Missouri voters earlier this week sided with a supporter of a drug rebate program that benefits Republican-leaning, rural and working-class voters but has come under fire from large pharmaceutical companies seeking to eliminate it to boost their profits.
Lieutenant Governor Mike Kehoe defeated incumbent Secretary of State and powerful Ashcroft family scion Jay Ashcroft to win the Republican nomination for governor of the Show Me State.
The outcome reflects a number of factors, including the fact that it was a three-candidate race, Ashcroft’s alleged lies about his professional status as an engineer, and the launch of an investigation into current Senator Josh Hawley. Ashcroft, the other “biggest name,” called for an open “Repeal[ing]“the 340B drug rebate program that benefits many Missourians. While Kehoe did not take an explicit stance on the legislation, the Missouri Hospital Association – a supporter of the program that sees it as crucial to keeping rural health care providers open and serving patients –supported him, and not Ashcroft.
Kehoe was also endorsed by outgoing Governor Mike Parson. President Trump remained neutral among three Republican candidates.
Earlier this year, Missouri lawmakers adopted by an overwhelming majority Legislation to protect the 340B drug rebate program Imitation of laws from other very red states with immense rural, white working-class populations such as West Virginia, Louisiana, Arkansas, Mississippi, and neighboring Kansas. Governor Parson allowed this legislation to become law. This was probably all done on the basis that for any flaws in the program that 2004-style Republicans might point to, rural, working class American—often derided as “Trumpers”— benefit disproportionately from 340B.
This in turn explains why former Representative. Vicky Hartzler, former Representative. Billy H. LongAnd current representative. Sam Graves– all of Missouri – are staunch supporters of the program. This probably explains why Under President Trump, maximum price legislation was introduced to ensure that drug manufacturers cannot refuse price reductions.
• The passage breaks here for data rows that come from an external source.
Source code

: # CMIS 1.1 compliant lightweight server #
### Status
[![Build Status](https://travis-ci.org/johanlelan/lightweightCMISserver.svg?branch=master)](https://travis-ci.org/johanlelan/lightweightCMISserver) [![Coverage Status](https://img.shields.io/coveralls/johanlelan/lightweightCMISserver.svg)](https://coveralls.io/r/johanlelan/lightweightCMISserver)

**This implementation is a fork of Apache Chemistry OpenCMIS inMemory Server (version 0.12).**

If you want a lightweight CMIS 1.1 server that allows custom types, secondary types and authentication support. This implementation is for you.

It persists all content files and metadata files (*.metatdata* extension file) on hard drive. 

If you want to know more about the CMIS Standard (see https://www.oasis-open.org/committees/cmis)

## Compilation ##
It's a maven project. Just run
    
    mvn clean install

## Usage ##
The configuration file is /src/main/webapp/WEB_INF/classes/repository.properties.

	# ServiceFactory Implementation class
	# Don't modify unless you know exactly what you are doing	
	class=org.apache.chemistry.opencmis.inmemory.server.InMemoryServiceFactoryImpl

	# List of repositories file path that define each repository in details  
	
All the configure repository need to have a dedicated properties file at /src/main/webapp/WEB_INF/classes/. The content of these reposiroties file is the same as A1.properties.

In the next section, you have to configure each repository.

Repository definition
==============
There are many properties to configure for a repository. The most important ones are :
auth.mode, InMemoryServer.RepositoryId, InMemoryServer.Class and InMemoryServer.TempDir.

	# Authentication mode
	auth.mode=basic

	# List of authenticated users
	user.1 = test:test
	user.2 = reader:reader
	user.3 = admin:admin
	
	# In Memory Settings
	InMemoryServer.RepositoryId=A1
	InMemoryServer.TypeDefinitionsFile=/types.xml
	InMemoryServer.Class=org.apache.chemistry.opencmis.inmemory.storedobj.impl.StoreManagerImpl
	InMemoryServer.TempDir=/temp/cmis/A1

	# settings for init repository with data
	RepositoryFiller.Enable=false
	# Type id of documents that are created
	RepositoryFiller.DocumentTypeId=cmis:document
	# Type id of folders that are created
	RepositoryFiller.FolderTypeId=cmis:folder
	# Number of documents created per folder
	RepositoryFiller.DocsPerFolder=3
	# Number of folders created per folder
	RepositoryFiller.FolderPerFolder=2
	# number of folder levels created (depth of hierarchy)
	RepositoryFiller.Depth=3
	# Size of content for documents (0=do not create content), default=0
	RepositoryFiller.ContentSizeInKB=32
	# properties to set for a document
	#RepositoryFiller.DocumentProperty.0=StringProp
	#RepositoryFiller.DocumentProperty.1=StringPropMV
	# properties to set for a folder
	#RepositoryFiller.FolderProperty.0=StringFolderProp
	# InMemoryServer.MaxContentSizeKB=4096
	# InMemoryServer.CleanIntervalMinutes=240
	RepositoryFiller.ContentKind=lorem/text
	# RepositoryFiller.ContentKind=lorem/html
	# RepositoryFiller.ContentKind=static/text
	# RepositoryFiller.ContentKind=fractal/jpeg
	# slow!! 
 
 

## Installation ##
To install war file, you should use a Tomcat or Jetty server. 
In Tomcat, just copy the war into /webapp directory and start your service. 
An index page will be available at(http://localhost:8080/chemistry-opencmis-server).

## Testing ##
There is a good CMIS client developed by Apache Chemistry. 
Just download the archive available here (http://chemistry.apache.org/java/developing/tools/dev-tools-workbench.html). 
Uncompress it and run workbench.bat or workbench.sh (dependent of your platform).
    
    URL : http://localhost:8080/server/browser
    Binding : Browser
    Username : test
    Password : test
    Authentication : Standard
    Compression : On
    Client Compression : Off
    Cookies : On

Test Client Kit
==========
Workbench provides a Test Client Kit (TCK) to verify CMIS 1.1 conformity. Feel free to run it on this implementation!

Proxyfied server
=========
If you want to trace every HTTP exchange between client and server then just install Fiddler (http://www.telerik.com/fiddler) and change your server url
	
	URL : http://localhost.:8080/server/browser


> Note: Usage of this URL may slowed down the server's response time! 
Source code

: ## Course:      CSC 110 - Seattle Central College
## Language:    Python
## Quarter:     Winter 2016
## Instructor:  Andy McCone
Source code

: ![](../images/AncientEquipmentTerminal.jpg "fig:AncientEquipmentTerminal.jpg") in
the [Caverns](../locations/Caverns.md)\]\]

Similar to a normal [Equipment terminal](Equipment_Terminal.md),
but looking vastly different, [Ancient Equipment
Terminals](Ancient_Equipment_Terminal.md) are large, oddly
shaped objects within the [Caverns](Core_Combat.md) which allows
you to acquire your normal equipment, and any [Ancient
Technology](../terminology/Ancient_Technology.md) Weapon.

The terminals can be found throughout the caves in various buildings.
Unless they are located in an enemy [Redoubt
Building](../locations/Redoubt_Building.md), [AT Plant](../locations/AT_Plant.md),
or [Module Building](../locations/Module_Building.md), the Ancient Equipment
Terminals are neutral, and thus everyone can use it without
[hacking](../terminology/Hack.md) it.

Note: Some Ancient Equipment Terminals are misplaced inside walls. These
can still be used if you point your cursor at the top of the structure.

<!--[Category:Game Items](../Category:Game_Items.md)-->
Notably, a former Mike Pence aide who is running an anti-340B campaign (and who also supports establishment Republican Glenn Youngkin) recently attempted to crush This plan failed in Missouri, even though it was not a program – just as Ashcroft, who had allied himself with opponents of the drug rebate program, now failed in his attempt to become governor.
There is a broader political lesson to be drawn from all this. As the Republican nomination of Trump in 2016 – a proponent of more populist, less libertarian economic policies – and twice since then should make clear, the era when Republicans who win at the ballot box tend to come from the Chamber of Commerce and believe that “whatever is good for big business is good” is long gone. Trump’s decision to nominate Senator JD Vance for vice president should make this doubly clear.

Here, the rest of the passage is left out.